Aus dem schwarzen
Abend fällt Schnee in meinen Garten. Ich räume die Wege und den Gehweg an der
Straße. Ich bin stolz darauf, dass man über den Gehweg vor meinem Grundstück
bequem und ohne Gefahr gehen kann.
Es taut und dann
fällt erneut Schnee.
Meine Arbeit wird
vom Schnee des Desinteresses ebenso zugedeckt wie die schlechte des
Reimeschmieds. Sie ist für immer weg.
So vergehen wir.
Noch liegen unsere Spuren offen vor den Augen der Passanten. Glaube nicht
daran, dass einer stehen bleibt! Es taut.
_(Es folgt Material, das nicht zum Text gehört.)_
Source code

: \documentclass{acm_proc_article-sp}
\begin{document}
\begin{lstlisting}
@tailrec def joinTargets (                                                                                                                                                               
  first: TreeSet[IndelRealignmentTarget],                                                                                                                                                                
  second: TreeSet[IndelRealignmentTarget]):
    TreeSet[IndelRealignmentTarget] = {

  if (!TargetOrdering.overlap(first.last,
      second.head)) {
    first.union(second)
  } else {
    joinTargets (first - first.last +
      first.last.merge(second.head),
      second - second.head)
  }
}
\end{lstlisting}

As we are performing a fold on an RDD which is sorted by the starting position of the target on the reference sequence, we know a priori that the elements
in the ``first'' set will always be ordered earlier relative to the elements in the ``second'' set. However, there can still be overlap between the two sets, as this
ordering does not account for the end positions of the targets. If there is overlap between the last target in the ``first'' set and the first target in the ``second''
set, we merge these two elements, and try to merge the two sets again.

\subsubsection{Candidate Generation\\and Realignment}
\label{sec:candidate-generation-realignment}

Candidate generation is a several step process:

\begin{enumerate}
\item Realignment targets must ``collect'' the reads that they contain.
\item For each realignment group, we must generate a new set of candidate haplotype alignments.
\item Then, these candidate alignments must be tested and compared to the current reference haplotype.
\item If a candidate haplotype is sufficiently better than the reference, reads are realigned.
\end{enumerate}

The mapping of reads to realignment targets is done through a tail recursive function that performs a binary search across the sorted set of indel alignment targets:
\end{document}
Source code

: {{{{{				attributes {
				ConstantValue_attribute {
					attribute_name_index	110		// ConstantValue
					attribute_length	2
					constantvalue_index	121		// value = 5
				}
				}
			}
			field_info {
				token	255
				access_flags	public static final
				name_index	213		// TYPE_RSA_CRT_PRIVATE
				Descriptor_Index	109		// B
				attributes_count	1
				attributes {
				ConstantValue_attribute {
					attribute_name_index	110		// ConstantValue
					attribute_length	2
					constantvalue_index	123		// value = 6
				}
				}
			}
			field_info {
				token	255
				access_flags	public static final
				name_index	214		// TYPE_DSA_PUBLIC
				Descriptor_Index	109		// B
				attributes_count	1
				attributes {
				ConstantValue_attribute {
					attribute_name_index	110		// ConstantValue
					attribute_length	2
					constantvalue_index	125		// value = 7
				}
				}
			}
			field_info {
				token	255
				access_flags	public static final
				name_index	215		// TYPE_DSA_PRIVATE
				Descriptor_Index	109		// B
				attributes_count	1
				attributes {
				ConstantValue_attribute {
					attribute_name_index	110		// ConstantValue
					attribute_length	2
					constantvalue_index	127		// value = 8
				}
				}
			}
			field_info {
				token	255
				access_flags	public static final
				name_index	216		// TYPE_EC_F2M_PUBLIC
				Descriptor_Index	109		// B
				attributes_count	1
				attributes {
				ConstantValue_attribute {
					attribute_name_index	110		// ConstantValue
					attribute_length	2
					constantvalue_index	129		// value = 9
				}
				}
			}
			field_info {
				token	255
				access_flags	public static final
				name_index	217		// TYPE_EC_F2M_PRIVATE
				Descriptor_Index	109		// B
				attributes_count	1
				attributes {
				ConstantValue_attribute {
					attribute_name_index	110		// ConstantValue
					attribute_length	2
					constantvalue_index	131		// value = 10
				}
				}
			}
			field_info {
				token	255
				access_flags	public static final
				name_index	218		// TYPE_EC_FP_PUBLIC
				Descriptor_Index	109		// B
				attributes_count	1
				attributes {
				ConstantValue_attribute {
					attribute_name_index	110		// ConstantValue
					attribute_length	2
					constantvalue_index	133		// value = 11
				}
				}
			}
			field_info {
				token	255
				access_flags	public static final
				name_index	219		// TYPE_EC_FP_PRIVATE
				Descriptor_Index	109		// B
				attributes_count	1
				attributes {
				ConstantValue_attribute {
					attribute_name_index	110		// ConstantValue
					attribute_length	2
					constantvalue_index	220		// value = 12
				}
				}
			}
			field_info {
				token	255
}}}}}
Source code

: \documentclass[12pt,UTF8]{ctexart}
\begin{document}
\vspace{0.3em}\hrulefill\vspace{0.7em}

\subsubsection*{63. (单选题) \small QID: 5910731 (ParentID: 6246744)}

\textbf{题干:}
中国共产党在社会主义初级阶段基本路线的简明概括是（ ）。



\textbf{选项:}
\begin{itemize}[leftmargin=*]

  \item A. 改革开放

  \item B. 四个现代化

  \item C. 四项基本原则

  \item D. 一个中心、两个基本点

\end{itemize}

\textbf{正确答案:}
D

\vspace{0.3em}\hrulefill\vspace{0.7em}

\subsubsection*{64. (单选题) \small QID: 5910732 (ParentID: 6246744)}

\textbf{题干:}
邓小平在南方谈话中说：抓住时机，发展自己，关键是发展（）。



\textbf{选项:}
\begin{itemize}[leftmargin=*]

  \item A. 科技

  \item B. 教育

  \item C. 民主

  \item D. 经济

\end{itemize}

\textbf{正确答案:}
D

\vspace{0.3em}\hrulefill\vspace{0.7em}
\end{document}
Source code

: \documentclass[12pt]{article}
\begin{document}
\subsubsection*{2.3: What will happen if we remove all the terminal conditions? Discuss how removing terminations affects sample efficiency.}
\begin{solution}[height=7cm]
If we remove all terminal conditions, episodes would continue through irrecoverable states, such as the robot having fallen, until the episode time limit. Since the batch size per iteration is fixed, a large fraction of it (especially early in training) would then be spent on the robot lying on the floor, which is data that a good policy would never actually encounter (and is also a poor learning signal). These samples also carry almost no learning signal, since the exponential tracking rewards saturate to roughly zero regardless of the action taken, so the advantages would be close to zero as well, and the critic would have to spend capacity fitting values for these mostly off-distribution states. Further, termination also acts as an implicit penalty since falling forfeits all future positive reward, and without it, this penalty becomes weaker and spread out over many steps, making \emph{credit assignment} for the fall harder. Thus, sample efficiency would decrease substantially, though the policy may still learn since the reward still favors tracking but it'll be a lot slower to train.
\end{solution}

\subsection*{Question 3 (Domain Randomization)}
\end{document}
Und nach einer Generation sich
Erinnernder fällt neuer Schnee.
Noch ist eine
Spur von Richard in den Erinnerungen von Angehörigen und Freunden sichtbar. Die
Gemeinschaft erkennt noch Reste von Spuren der Elefanten und der in das Interesse getriebenen Rinderherden. Schon
wird es wärmer. Und morgen wirst niemand mehr etwas von Deinen ge- und
mißglückten Taten und Gedanken in und unter der Schneedecke erkennen können,
auch in dem unwahrscheinlichen Fall, dass er sich für Dahingegangenes
interessierte.
Insofern ist der
Trost der Angehörigen, der Tote lebe schließlich in der Erinnerung fort, eine
milde Täuschung. Es bleibt, selbst von den gewaltig in die Beachtung gepreßten,
nichts. Denn die Beachtung wird bei eintretendem Tauwetter wieder eins mit der
sichtbar werdenden Topographie des Gleichgültigen.
Wir wissen es und
drücken unsere Fußstapfen tapfer in den Schnee.
Vielleicht sind
wir aber auch nicht die Spur, sondern tanzende Schneeflocke. Welchen Abdruck
hinterläßt Du in der Retina der Erinnerung dessen, der zufällig gerade jetzt am
Fenster steht und Dich beim Einsinken in den Lichtstrahl seines
Bewegungsmelders sieht?
Aber jetzt wollen
wir die zweite Schopenhauersche Bewegung machen: Wird der Beobachter und Alles
noch sein, wenn einst in unserer Erinnerung Nacht wird?
Was können Moral
und Ehrgeiz raten? Denke an die Giftblasen aus den Sümpfen des Unmenschlichen,
die weite Gegenden undenkbar machen, während das Wirken und Wollen der Opfer oft
nur als allgemeiner Schmerz bleibt und - versinkt. Die Liebe aber ist das
Größte in aller Vergänglichkeit, was mit und in uns verloren sein wird. Ein Kuß
geht aus von einer Sehnsucht. Eine flüchtige Berührung macht die Seele brennen.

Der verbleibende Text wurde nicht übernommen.